How does the autograd function works in nonlinear equations?

Hi all

I was trying to understand how does the autograd module and backward function work. In some projects, I’ve seen non-linear and non-convex operations like the following:

z1, z2 = model(x1, x2)

z1 = (z1 - z1.mean(0)) / z1.std(0)
z2 = (z2 - z2.mean(0)) / z2.std(0)
N = z1.shape[0]

c = (z1.T @ z2) / N

loss = -th.diagonal(c).sum()
loss.backward()

Code adapted from here.

This operations although they are not complex, they are highly non-linear (std involves squaring the term, we have a division and the derivative of the division is complex, etc.), and it would take a while to do it by hand. However, Pytorch does it automatically, and I’m trying to understand how this is possible.

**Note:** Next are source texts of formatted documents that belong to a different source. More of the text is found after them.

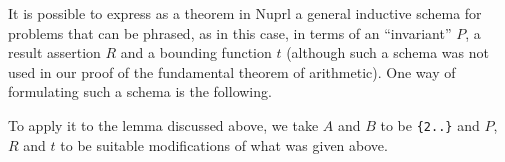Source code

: It is possible to express as a theorem in Nuprl a general inductive schema
for problems that can be phrased, as in this case, in terms of an
``invariant'' $P$, a result assertion $R$ and a bounding function $t$
(although such a schema was not used in our proof of the fundamental theorem of
arithmetic).  One way of formulating such a schema is the
following.
\begin{Numath}
\end{Numath}%
To apply it to the lemma discussed above, we take $A$ and $B$ to be 
{\tt \{2..\}} and $P$, $R$ and $t$ to be suitable modifications of what was
given above.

I’ve tried to check what are the grad_fn of loss and c and z1 variables and it involve some MmBackward and DivBackward, but I don’t really see how these can be done using Jacobian and gradient products. I was trying to find the code for these backward functions in Pytorch’s Github repository to see if it helps to understand it, but I’m not able to find it.

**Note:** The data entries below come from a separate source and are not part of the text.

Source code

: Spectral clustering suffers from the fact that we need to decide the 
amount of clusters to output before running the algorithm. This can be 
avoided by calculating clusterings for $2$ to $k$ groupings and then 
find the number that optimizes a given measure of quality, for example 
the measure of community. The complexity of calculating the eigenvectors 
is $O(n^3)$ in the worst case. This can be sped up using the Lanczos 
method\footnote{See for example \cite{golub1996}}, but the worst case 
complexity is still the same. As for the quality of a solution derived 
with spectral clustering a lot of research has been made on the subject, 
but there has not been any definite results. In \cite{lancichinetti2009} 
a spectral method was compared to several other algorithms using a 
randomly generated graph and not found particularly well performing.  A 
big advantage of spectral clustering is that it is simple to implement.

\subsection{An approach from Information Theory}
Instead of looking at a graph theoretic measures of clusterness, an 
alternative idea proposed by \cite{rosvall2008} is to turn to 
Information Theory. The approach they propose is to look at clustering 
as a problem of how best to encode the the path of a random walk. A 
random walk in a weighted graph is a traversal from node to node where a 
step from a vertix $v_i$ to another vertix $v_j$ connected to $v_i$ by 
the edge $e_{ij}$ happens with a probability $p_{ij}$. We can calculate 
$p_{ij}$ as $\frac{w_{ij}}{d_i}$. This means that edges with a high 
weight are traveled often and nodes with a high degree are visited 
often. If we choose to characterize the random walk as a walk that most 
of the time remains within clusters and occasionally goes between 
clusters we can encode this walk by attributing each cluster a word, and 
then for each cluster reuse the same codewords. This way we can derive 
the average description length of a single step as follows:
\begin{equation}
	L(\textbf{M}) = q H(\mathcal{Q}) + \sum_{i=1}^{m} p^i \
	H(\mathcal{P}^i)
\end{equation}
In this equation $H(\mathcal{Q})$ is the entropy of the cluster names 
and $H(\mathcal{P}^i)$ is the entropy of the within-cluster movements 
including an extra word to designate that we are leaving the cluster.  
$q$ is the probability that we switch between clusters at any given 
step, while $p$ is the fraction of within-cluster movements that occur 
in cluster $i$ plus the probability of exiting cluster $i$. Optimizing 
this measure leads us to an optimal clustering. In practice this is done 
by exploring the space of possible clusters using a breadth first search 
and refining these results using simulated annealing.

I would be really grateful if someone could tell me how this work, high level.

Thanks in advance

Hi Victor!

Autograd works in two pieces: First, “building-block” functions know
how to compute their own gradients. Second, the autograd machinery
uses the chain rule to compute (numerically) the gradient of a “composite”
function that has been constructed by stringing together a sequence of
these building-block functions.

So, on the one hand, you can build up complicated nonlinearities by
stringing together simple building-block functions, and autograd will
do the rest by using the chain rule.

On the other hand, a single building-block function can be very complicated
and highly nonlinear, provided that whoever wrote it also implemented its
corresponding gradient function (typically packaged as a backward()
method).

Consider:

>>> import torch
>>> torch.__version__
'1.10.2'
>>> t = torch.arange (5).float()
>>> t.requires_grad = True
>>> t
tensor([0., 1., 2., 3., 4.], requires_grad=True)
>>> t.pow (3).sum().backward()
>>> t.grad
tensor([ 0.,  3., 12., 27., 48.])

Ignoring the sum() (which is just a technical device to illustrate the
derivative of pow() for a number of different arguments), this example
has only a single building-block function, namely pow().

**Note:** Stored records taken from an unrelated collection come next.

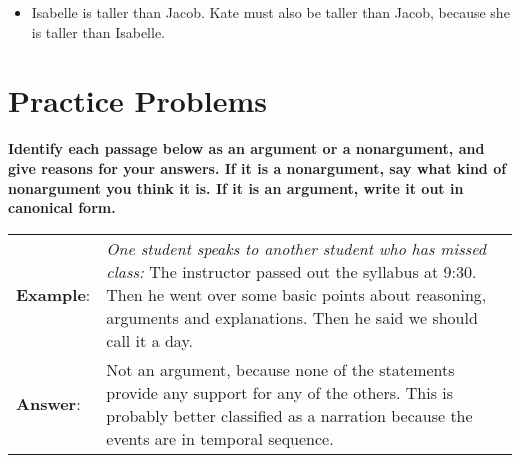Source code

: \begin{itemize}
\item Isabelle is taller than Jacob. Kate must also be taller than Jacob, because she is taller than Isabelle. %


\end{itemize}




\section{Practice Problems}

\textbf{Identify each passage below as an argument or a nonargument, and give reasons for your answers. If it is a nonargument, say what kind of nonargument you think it is. If it is an argument, write it out in canonical form.}

\begin{longtabu} to \textwidth {X[1.2,p]X[10,p]}
\textbf{Example}: & \textit{One student speaks to another student who has missed class:} The instructor passed out the syllabus at 9:30. Then he went over some basic points about reasoning, arguments and explanations. Then he said we should call it a day. \\
\textbf{Answer}: & Not an argument, because none of the statements provide any support for any of the others. This is probably better classified as a narration because the events are in temporal sequence. \\
\end{longtabu}


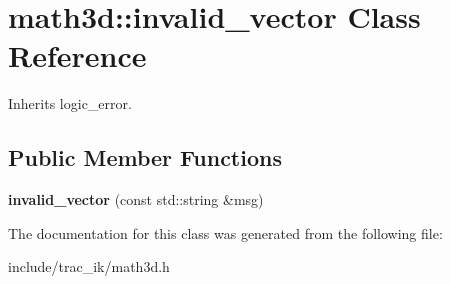 \section{math3d\-:\-:invalid\-\_\-vector Class Reference}
\label{classmath3d_1_1invalid__vector}


Inherits logic\-\_\-error.

\subsection*{Public Member Functions}
\begin{DoxyCompactItemize}
\item 
{\bfseries invalid\-\_\-vector} (const std\-::string \&msg)\label{classmath3d_1_1invalid__vector_aa3d7e208a0831f31fe34173a9200c51c}

\end{DoxyCompactItemize}


The documentation for this class was generated from the following file\-:\begin{DoxyCompactItemize}
\item 
include/trac\-\_\-ik/math3d.\-h\end{DoxyCompactItemize}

The nonlinear function torch.pow() knows how to compute its gradient
(derivative), and when you call .backward() on a chain of functions that
includes torch.pow(), autograd asks torch,pow() to compute its gradient
when it hits that step in applying the chain rule to the overall composite
function.

There is no magic – just a lot of work in making autograd’s chain-rule
processing work correctly and in making sure that each and every
building-block function computes its gradient correctly.

Best.

K. Frank

This makes me think…

I have a non-linear function I would like to minimize based on some loss. This function involves finding roots of polynomials, rotations and translations in space, intersections with lines and planes, bucketize
… And finally a loss is computed between this and some experimental data.

Could autograd deal with all these steps?